# $PORTDIR/distfiles

## cerri

Ragazzi, ma non c'e' un modo per pulire in automatico sta cavolo di directory? Mi sembra veramente scemo lasciare tutti i files sorgenti li dentro a seguito della compilazione.

Durante un -u un po' pesante mi e' capitato di riempire tutto lo spazio perche' erano presenti dei distfiles vecchi... qualcuno che illumina???

Ovviamente: non suggerite rm, quello alla fine di emerge lo so fare da solo  :Very Happy: 

----------

## Ibanez-RgX

C'era uno script in perl, non so chi lo aveva fatto, cmq lo trovi nel sito della ml italiana di gentoo, il file è questo http://it.groups.yahoo.com/group/gentoo-it/files/Python/PulisciDist

Non l'ho mai provato ma a quanto ne so cancella i file obsoleti in distfiles

----------

## cerri

Grazie, avevo visto quel file ma non mi e' utile perche' cmq sia lo devi lanciare a mano: in pratica puoi fare rm  :Smile: 

Quello che cercavo era se esisteva un modo per far si che alla fine dell'installazione di un pacchetto emerge si prendesse la briga in automatico di cancellare il relativo sorgente.

Da quello che sto capendo, cmq, penso di no...  :Sad: 

----------

## Ibanez-RgX

No qualcosa che venga eseguito con emerge purtroppo non c'è, potresti farti uno script che ti lancia emerge e successivamente pulisce distfiles, credo sia l'unica soluzione...

----------

## xlyz

oppure setti uno script che periodicamente fa pulizia (all'accensione, 1 volta la settimana, ecc.)

----------

## cerri

Raga, grazie.

Il punto e' un altro: non mi dimentico di cancellare i files alla fine dell'emerge: e' che vorrei che emerge lo facesse da solo alla fine di OGNI SINGOLO merge, per liberare spazio.
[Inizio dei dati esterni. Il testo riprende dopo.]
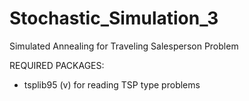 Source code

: # Stochastic_Simulation_3
Simulated Annealing for Traveling Salesperson Problem

REQUIRED PACKAGES:
- tsplib95 (v) for reading TSP type problems
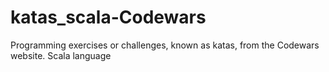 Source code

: # katas_scala-Codewars
Programming exercises or challenges, known as katas, from the Codewars website. Scala language
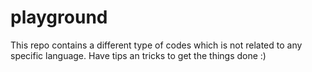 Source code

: # playground
This repo contains a different type of codes which is not related to any specific language. Have tips an tricks to get the things done :) 
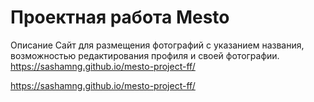 # Проектная работа Mesto

Описание
Сайт для размещения фотографий с указанием названия, возможностью редактирования профиля и своей фотографии.
https://sashamng.github.io/mesto-project-ff/

https://sashamng.github.io/mesto-project-ff/
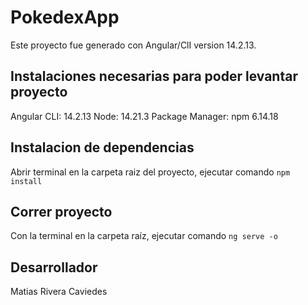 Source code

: # PokedexApp

Este proyecto fue generado con Angular/ClI version 14.2.13.

## Instalaciones necesarias para poder levantar proyecto

Angular CLI: 14.2.13
Node: 14.21.3
Package Manager: npm 6.14.18

## Instalacion de dependencias

Abrir terminal en la carpeta raiz del proyecto, ejecutar comando `npm install` 


## Correr proyecto

Con la terminal en la carpeta raíz, ejecutar comando `ng serve -o` 

## Desarrollador

Matias Rivera Caviedes
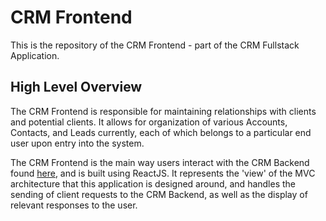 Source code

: # CRM Frontend

This is the repository of the CRM Frontend - part of the CRM Fullstack Application.

## High Level Overview

The CRM Frontend is responsible for maintaining relationships with clients and potential clients. It allows for organization of various Accounts, Contacts, and Leads currently, each of which belongs to a particular end user upon entry into the system.

The CRM Frontend is the main way users interact with the CRM Backend found [here](https://github.com/ChristopherH-eth/Lumen-crm-website-backend), and is built using ReactJS. It represents the 'view' of the MVC architecture that this application is designed around, and handles the sending of client requests to the CRM Backend, as well as the display of relevant responses to the user.
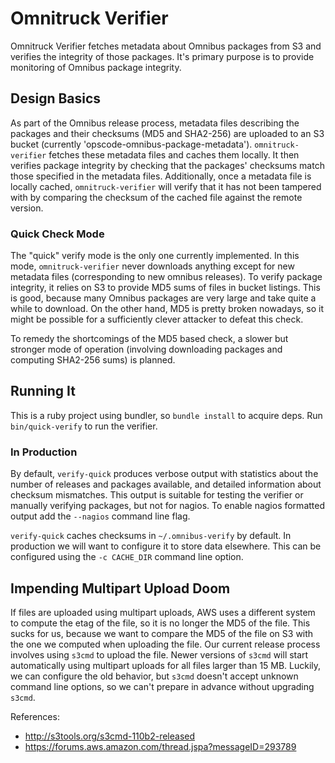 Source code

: # Omnitruck Verifier #

Omnitruck Verifier fetches metadata about Omnibus packages from S3 and
verifies the integrity of those packages. It's primary purpose is to
provide monitoring of Omnibus package integrity.

## Design Basics

As part of the Omnibus release process, metadata files describing the
packages and their checksums (MD5 and SHA2-256) are uploaded to an S3
bucket (currently 'opscode-omnibus-package-metadata').
`omnitruck-verifier` fetches these metadata files and caches them locally.
It then verifies package integrity by checking that the packages'
checksums match those specified in the metadata files. Additionally,
once a metadata file is locally cached, `omnitruck-verifier` will verify
that it has not been tampered with by comparing the checksum of the
cached file against the remote version.

### Quick Check Mode

The "quick" verify mode is the only one currently implemented. In this
mode, `omnitruck-verifier` never downloads anything except for new
metadata files (corresponding to new omnibus releases). To verify
package integrity, it relies on S3 to provide MD5 sums of files in
bucket listings. This is good, because many Omnibus packages are very
large and take quite a while to download. On the other hand, MD5 is
pretty broken nowadays, so it might be possible for a sufficiently
clever attacker to defeat this check.

To remedy the shortcomings of the MD5 based check, a slower but stronger
mode of operation (involving downloading packages and computing SHA2-256
sums) is planned.

## Running It

This is a ruby project using bundler, so `bundle install` to acquire
deps. Run `bin/quick-verify` to run the verifier.

### In Production

By default, `verify-quick` produces verbose output with statistics about
the number of releases and packages available, and detailed information
about checksum mismatches. This output is suitable for testing the
verifier or manually verifying packages, but not for nagios. To enable
nagios formatted output add the `--nagios` command line flag.

`verify-quick` caches checksums in `~/.omnibus-verify` by default. In
production we will want to configure it to store data elsewhere. This
can be configured using the `-c CACHE_DIR` command line option.

## Impending Multipart Upload Doom

If files are uploaded using multipart uploads, AWS uses a different
system to compute the etag of the file, so it is no longer the MD5 of
the file. This sucks for us, because we want to compare the MD5 of the
file on S3 with the one we computed when uploading the file. Our current
release process involves using `s3cmd` to upload the file. Newer
versions of `s3cmd` will start automatically using multipart uploads for
all files larger than 15 MB. Luckily, we can configure the old behavior,
but `s3cmd` doesn't accept unknown command line options, so we can't
prepare in advance without upgrading `s3cmd`.

References:
* http://s3tools.org/s3cmd-110b2-released
* https://forums.aws.amazon.com/thread.jspa?messageID=293789

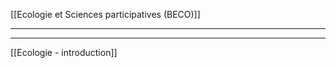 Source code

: 
[[Ecologie et Sciences participatives (BECO)]]

____























___
[[Ecologie - introduction]] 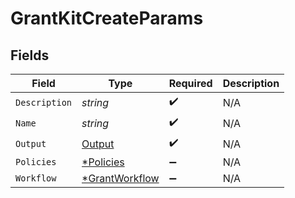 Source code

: # GrantKitCreateParams


## Fields

| Field                                                  | Type                                                   | Required                                               | Description                                            |
| ------------------------------------------------------ | ------------------------------------------------------ | ------------------------------------------------------ | ------------------------------------------------------ |
| `Description`                                          | *string*                                               | :heavy_check_mark:                                     | N/A                                                    |
| `Name`                                                 | *string*                                               | :heavy_check_mark:                                     | N/A                                                    |
| `Output`                                               | [Output](../../models/shared/output.md)                | :heavy_check_mark:                                     | N/A                                                    |
| `Policies`                                             | [*Policies](../../models/shared/policies.md)           | :heavy_minus_sign:                                     | N/A                                                    |
| `Workflow`                                             | [*GrantWorkflow](../../models/shared/grantworkflow.md) | :heavy_minus_sign:                                     | N/A                                                    | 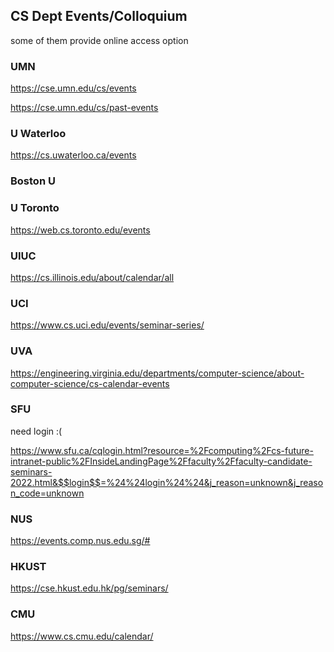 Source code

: ## CS Dept Events/Colloquium

some of them provide online access option

### UMN


https://cse.umn.edu/cs/events

https://cse.umn.edu/cs/past-events


### U Waterloo

https://cs.uwaterloo.ca/events

### Boston U


### U Toronto

https://web.cs.toronto.edu/events


### UIUC

https://cs.illinois.edu/about/calendar/all

### UCI

https://www.cs.uci.edu/events/seminar-series/


### UVA

https://engineering.virginia.edu/departments/computer-science/about-computer-science/cs-calendar-events


### SFU

need login :(

https://www.sfu.ca/cqlogin.html?resource=%2Fcomputing%2Fcs-future-intranet-public%2FInsideLandingPage%2Ffaculty%2Ffaculty-candidate-seminars-2022.html&$$login$$=%24%24login%24%24&j_reason=unknown&j_reason_code=unknown



### NUS

https://events.comp.nus.edu.sg/#


### HKUST

https://cse.hkust.edu.hk/pg/seminars/


### CMU

https://www.cs.cmu.edu/calendar/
Ad esempio, facendo l'altro giorno emege -u world, si e' tirato giu' anche XFREE, insieme a mozilla, java, ecc. L'installazione di XFREE e' fallita per spazio insufficiente, perche' non aveva cancellato i files dei merge di prima.

Sinceramente, credo che faro' una FEATURE-REQUEST agli sviluppatori di portage  :Very Happy: .

denghiu anyway

----------